[Saved entries]
########
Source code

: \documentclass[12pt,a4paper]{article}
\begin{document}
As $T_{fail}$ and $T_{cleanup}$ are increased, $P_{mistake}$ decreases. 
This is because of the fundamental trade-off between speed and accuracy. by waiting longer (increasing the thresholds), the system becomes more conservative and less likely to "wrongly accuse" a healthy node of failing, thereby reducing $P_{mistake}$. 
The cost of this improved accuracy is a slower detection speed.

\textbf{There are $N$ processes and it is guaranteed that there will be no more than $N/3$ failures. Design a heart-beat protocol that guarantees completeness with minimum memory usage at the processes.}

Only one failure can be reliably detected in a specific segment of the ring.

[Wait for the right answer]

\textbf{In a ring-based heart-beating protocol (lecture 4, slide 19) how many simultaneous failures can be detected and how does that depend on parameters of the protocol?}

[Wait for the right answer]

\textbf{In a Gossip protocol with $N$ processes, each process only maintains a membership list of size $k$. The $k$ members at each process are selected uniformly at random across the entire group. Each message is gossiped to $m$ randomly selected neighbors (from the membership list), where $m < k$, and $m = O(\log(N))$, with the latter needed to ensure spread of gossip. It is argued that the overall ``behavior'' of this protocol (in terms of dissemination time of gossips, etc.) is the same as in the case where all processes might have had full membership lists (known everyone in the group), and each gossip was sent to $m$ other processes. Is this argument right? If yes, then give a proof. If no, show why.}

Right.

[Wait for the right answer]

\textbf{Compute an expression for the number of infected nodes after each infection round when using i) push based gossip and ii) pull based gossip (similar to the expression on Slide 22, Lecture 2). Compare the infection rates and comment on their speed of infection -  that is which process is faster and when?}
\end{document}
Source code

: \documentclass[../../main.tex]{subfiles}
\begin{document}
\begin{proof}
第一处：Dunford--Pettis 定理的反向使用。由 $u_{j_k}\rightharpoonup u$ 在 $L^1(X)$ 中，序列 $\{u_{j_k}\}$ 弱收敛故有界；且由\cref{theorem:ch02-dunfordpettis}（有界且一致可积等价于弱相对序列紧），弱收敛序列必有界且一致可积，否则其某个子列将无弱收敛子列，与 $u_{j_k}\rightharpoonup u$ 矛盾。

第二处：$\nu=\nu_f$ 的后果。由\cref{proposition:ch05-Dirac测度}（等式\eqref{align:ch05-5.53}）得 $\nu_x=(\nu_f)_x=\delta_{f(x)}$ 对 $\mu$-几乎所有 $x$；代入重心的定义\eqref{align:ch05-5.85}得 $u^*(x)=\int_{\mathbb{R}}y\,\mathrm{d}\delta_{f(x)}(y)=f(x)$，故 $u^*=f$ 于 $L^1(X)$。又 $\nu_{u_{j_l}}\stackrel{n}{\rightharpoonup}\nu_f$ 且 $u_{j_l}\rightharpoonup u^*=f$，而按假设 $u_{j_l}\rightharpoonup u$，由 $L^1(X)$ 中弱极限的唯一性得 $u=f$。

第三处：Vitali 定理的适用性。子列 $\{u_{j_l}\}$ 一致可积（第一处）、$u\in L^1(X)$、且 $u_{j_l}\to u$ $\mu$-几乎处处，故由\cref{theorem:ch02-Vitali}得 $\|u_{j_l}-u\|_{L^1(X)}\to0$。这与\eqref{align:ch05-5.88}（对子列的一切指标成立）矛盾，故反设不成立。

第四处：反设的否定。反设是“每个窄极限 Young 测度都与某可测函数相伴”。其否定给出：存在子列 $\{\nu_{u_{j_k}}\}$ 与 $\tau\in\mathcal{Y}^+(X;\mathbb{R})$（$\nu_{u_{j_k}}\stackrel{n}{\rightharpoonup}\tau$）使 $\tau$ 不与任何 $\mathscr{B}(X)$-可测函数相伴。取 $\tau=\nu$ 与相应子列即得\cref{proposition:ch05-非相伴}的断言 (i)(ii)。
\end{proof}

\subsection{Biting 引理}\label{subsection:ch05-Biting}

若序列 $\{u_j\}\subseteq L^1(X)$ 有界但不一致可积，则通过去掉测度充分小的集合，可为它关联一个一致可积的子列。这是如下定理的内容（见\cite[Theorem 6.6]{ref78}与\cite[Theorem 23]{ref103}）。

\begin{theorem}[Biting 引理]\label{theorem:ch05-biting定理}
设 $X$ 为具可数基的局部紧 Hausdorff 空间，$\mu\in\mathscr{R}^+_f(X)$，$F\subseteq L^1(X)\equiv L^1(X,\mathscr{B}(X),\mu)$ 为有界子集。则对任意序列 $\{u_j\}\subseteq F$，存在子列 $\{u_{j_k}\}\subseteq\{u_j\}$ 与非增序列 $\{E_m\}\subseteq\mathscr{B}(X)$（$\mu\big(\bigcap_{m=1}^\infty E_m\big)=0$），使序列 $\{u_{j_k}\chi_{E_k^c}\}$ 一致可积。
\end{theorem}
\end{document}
########
**Task to carry out**
From the data above, return every line from the line that has "The cost of" up to and including the line that has "u$ 在 $L^1(X)$", exactly.

**Written answer**
The cost of this improved accuracy is a slower detection speed.

\textbf{There are $N$ processes and it is guaranteed that there will be no more than $N/3$ failures. Design a heart-beat protocol that guarantees completeness with minimum memory usage at the processes.}

Only one failure can be reliably detected in a specific segment of the ring.

[Wait for the right answer]

\textbf{In a ring-based heart-beating protocol (lecture 4, slide 19) how many simultaneous failures can be detected and how does that depend on parameters of the protocol?}

[Wait for the right answer]

\textbf{In a Gossip protocol with $N$ processes, each process only maintains a membership list of size $k$. The $k$ members at each process are selected uniformly at random across the entire group. Each message is gossiped to $m$ randomly selected neighbors (from the membership list), where $m < k$, and $m = O(\log(N))$, with the latter needed to ensure spread of gossip. It is argued that the overall ``behavior'' of this protocol (in terms of dissemination time of gossips, etc.) is the same as in the case where all processes might have had full membership lists (known everyone in the group), and each gossip was sent to $m$ other processes. Is this argument right? If yes, then give a proof. If no, show why.}

Right.

[Wait for the right answer]

\textbf{Compute an expression for the number of infected nodes after each infection round when using i) push based gossip and ii) pull based gossip (similar to the expression on Slide 22, Lecture 2). Compare the infection rates and comment on their speed of infection -  that is which process is faster and when?}
\end{document}
Source code

: \documentclass[../../main.tex]{subfiles}
\begin{document}
\begin{proof}
第一处：Dunford--Pettis 定理的反向使用。由 $u_{j_k}\rightharpoonup u$ 在 $L^1(X)$ 中，序列 $\{u_{j_k}\}$ 弱收敛故有界；且由\cref{theorem:ch02-dunfordpettis}（有界且一致可积等价于弱相对序列紧），弱收敛序列必有界且一致可积，否则其某个子列将无弱收敛子列，与 $u_{j_k}\rightharpoonup u$ 矛盾。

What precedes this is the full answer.